Read these types of blogs.

“You get an unvarnished perspective from these blogs that you don’t get from your reading and classes,” said Roberts. “You learn what’s right on the cutting edge, not [just the] standard works, or dumbed down standard works…you get this great perspective.”

Rule #4: Go to Department Lectures

Most departments host a regular lecture series. All departments host occasional lectures from job candidates and visiting scholars. Some of these lectures are probably too specialized to be understood, but others, like the good academic blogs mentioned in Rule #3, can help expose you to real scholarship in your field and provide you renewed energy for your coursework.

If you’re a computer science major at MIT, for example, you might pass on Ricky Rosen’s upcoming talk on “A Strong Parallel Repetition Theorem for Projection Games on Expanders,” but would find a lot useful in Rodney Brook’s lecture on “Robots Working with People.”

“I don’t see very many undergraduates at the talks that we hold,” Roberts told me. This, of course, is a missed opportunity, not only to engage the field, but to stand out. As Roberts notes, if you attend these talks, “you definitely signal yourself out to your faculty as someone special.” Not to mention the signal you give yourself that you find this material important.

###

This post is the third in my series on the Romantic Scholar approach to student life, which details a collection of strategies to transform school from a trial to survive into the foundation of a life well-lived. Roughly every other post on Study Hacks in the near future will be dedicated to this series.

Past articles:

(Photo by uniondocs)

32 thoughts on “The Roberts Method: A Professor’s Advice for Falling in Love With Your Major

  1. Joseph K says:

    Hello Cal:

    Good stuff, as I’ve come to expect from this blog. However, it is exceedingly difficult for a fiction writer to distinguish himself while in high school. Film conoisseurs can act or write screenplays; scientists have innumerable chances; video game designers, because the field is new, don’t have to do much. Yet the only thing I can think of for writers is publishing a novel or story.

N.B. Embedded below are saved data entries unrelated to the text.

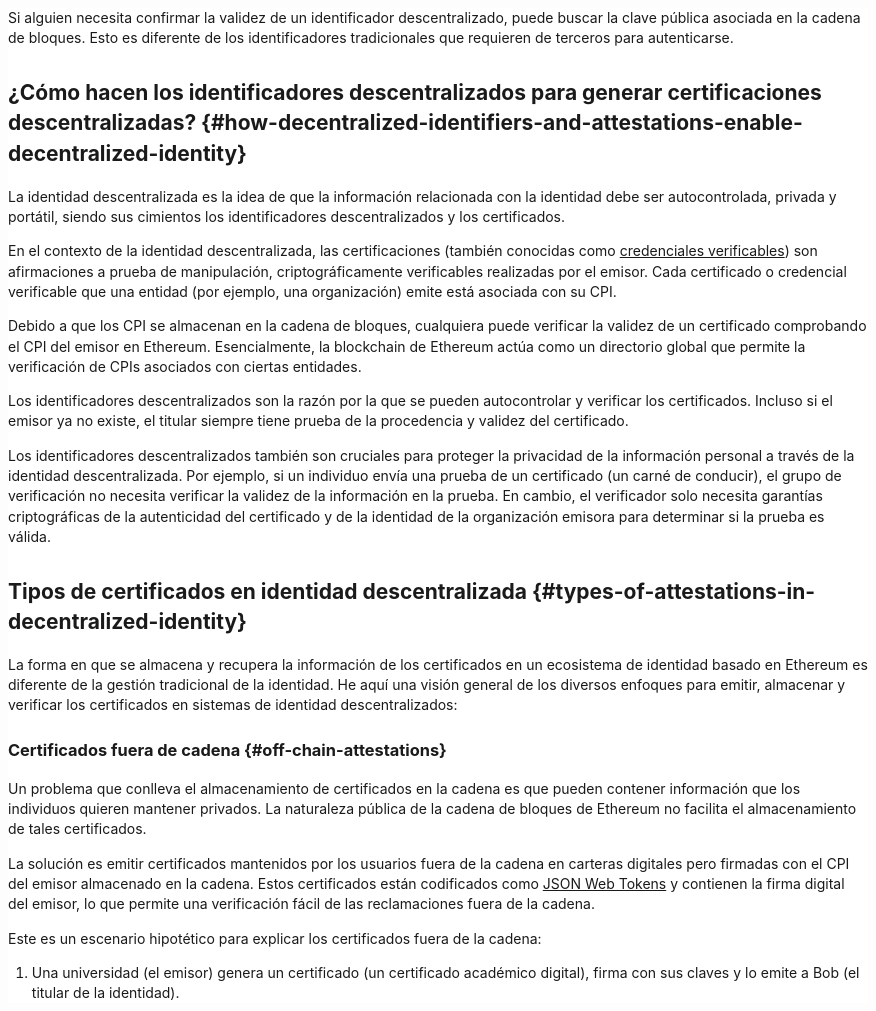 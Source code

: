Si alguien necesita confirmar la validez de un identificador descentralizado, puede buscar la clave pública asociada en la cadena de bloques. Esto es diferente de los identificadores tradicionales que requieren de terceros para autenticarse.

## ¿Cómo hacen los identificadores descentralizados para generar certificaciones descentralizadas? \{#how-decentralized-identifiers-and-attestations-enable-decentralized-identity}

La identidad descentralizada es la idea de que la información relacionada con la identidad debe ser autocontrolada, privada y portátil, siendo sus cimientos los identificadores descentralizados y los certificados.

En el contexto de la identidad descentralizada, las certificaciones (también conocidas como [credenciales verificables](https://www.w3.org/TR/vc-data-model/)) son afirmaciones a prueba de manipulación, criptográficamente verificables realizadas por el emisor. Cada certificado o credencial verificable que una entidad (por ejemplo, una organización) emite está asociada con su CPI.

Debido a que los CPI se almacenan en la cadena de bloques, cualquiera puede verificar la validez de un certificado comprobando el CPI del emisor en Ethereum. Esencialmente, la blockchain de Ethereum actúa como un directorio global que permite la verificación de CPIs asociados con ciertas entidades.

Los identificadores descentralizados son la razón por la que se pueden autocontrolar y verificar los certificados. Incluso si el emisor ya no existe, el titular siempre tiene prueba de la procedencia y validez del certificado.

Los identificadores descentralizados también son cruciales para proteger la privacidad de la información personal a través de la identidad descentralizada. Por ejemplo, si un individuo envía una prueba de un certificado (un carné de conducir), el grupo de verificación no necesita verificar la validez de la información en la prueba. En cambio, el verificador solo necesita garantías criptográficas de la autenticidad del certificado y de la identidad de la organización emisora para determinar si la prueba es válida.

## Tipos de certificados en identidad descentralizada \{#types-of-attestations-in-decentralized-identity}

La forma en que se almacena y recupera la información de los certificados en un ecosistema de identidad basado en Ethereum es diferente de la gestión tradicional de la identidad. He aquí una visión general de los diversos enfoques para emitir, almacenar y verificar los certificados en sistemas de identidad descentralizados:

### Certificados fuera de cadena \{#off-chain-attestations}

Un problema que conlleva el almacenamiento de certificados en la cadena es que pueden contener información que los individuos quieren mantener privados. La naturaleza pública de la cadena de bloques de Ethereum no facilita el almacenamiento de tales certificados.

La solución es emitir certificados mantenidos por los usuarios fuera de la cadena en carteras digitales pero firmadas con el CPI del emisor almacenado en la cadena. Estos certificados están codificados como [JSON Web Tokens](https://en.wikipedia.org/wiki/JSON_Web_Token) y contienen la firma digital del emisor, lo que permite una verificación fácil de las reclamaciones fuera de la cadena.

Este es un escenario hipotético para explicar los certificados fuera de la cadena:

1. Una universidad (el emisor) genera un certificado (un certificado académico digital), firma con sus claves y lo emite a Bob (el titular de la identidad).
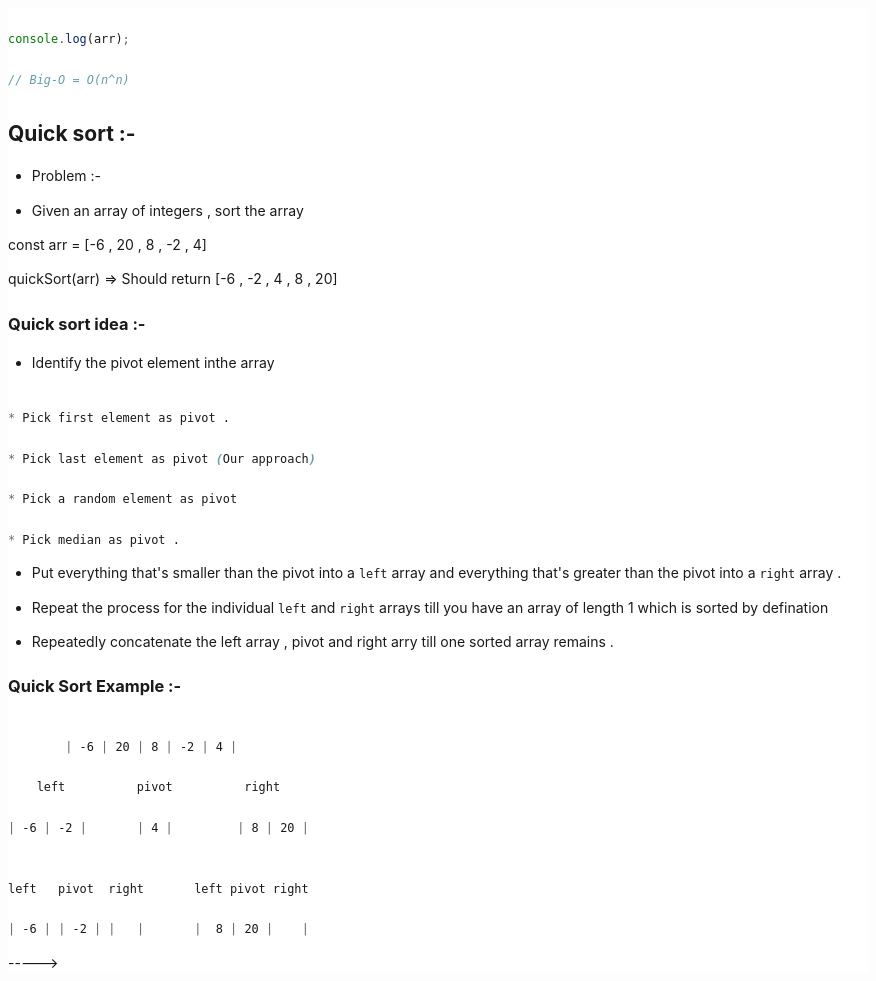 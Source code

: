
 ```js

console.log(arr);

// Big-O = O(n^n)


```


## Quick sort :-

* Problem :-

* Given an array of integers , sort the array

const arr = [-6 , 20 , 8 , -2 , 4]

quickSort(arr) => Should return [-6 , -2 , 4 , 8 , 20]

### Quick sort idea :-

* Identify the pivot element inthe array 

```css

* Pick first element as pivot .

* Pick last element as pivot (Our approach)

* Pick a random element as pivot 

* Pick median as pivot .

```

* Put everything that's smaller than the pivot into a `left` array and everything that's greater than the pivot into a `right` array .

* Repeat the process for the individual `left` and `right` arrays till you have an array of length 1 which is sorted by defination

* Repeatedly concatenate the left array , pivot and right arry till one sorted array remains .

### Quick Sort Example :-

```css

        | -6 | 20 | 8 | -2 | 4 |

    left          pivot          right

| -6 | -2 |       | 4 |         | 8 | 20 |


left   pivot  right       left pivot right

| -6 | | -2 | |   |       |  8 | 20 |    |


```
----->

    You wrote that the Superstar effect involves inexplicable achievements and good connections, but none of my attempts to contact people are working.

    What do you think?

  2. Liz says:

    The opening of this article hits a little too close to home. I agree that with enough information, anything can be interesting (which is what I told the professors I was applying to be a graduate student with – I was happy to research anything they were willing to mentor me in). HOWEVER, I have a computer science degree that is the result of the four most miserable years of my life where the only bright spots were the fascinating psychology courses I tool.

  3. Liz says:

    (ah, form submitted before I was done..)

    *took.

    Computer science is not about programming any more than astronomy is about telescopes, and I think that discourages a lot of keen programmers but indifferent mathematicians (I don’t think high school guidance counsellors or the average parent understands this distinction). Psychology on the other hand (especially cognition and perception) is computational in all the right ways for someone who wants to do something concrete, but in a quantitative way.

    I would advise sticking with some CS courses, but taking psychology as well (a lot of universities have put these together as cognitive science programs?). These two fields are very closely related, and a competent computer scientist can be a psychology researcher with a lot of advantages over her peers.

  4. Carl says:

    Not sure I am convinced on this one. I took 18 hours/semester and pledged a frat at the same time my freshman year and had a great time. Got straight A’s as well. My grades and enthusiam went down as as I lowered the load later.

    But what made that load fun was that it was NOT focused. I exercised different parts of the brain with different classes. I had math/physics, literature/history, and music theory/band. A course load of all reading or all math type classes is a recipe for burnout. 12 hours/semester in grad school (all physics) was far rougher than a more diversified course load.

    My recommendation for loving a major: read some popular press books on a subject before wading through a textbook and learning it right. Rigor and/or close reading are good for a second or third pass at a subject, not for the first past.


    I double majored (and ended up in honor societies for three departments), but I also intentionally didn’t go to the hardest school I could qualify for. Had I gone Ivy League, I would have needed to focus more to stay sane.

  5. Scott Young says:

    Cal,

    You mention that this student was in computer science due to “a choice that was heavily influenced by [his] parents.”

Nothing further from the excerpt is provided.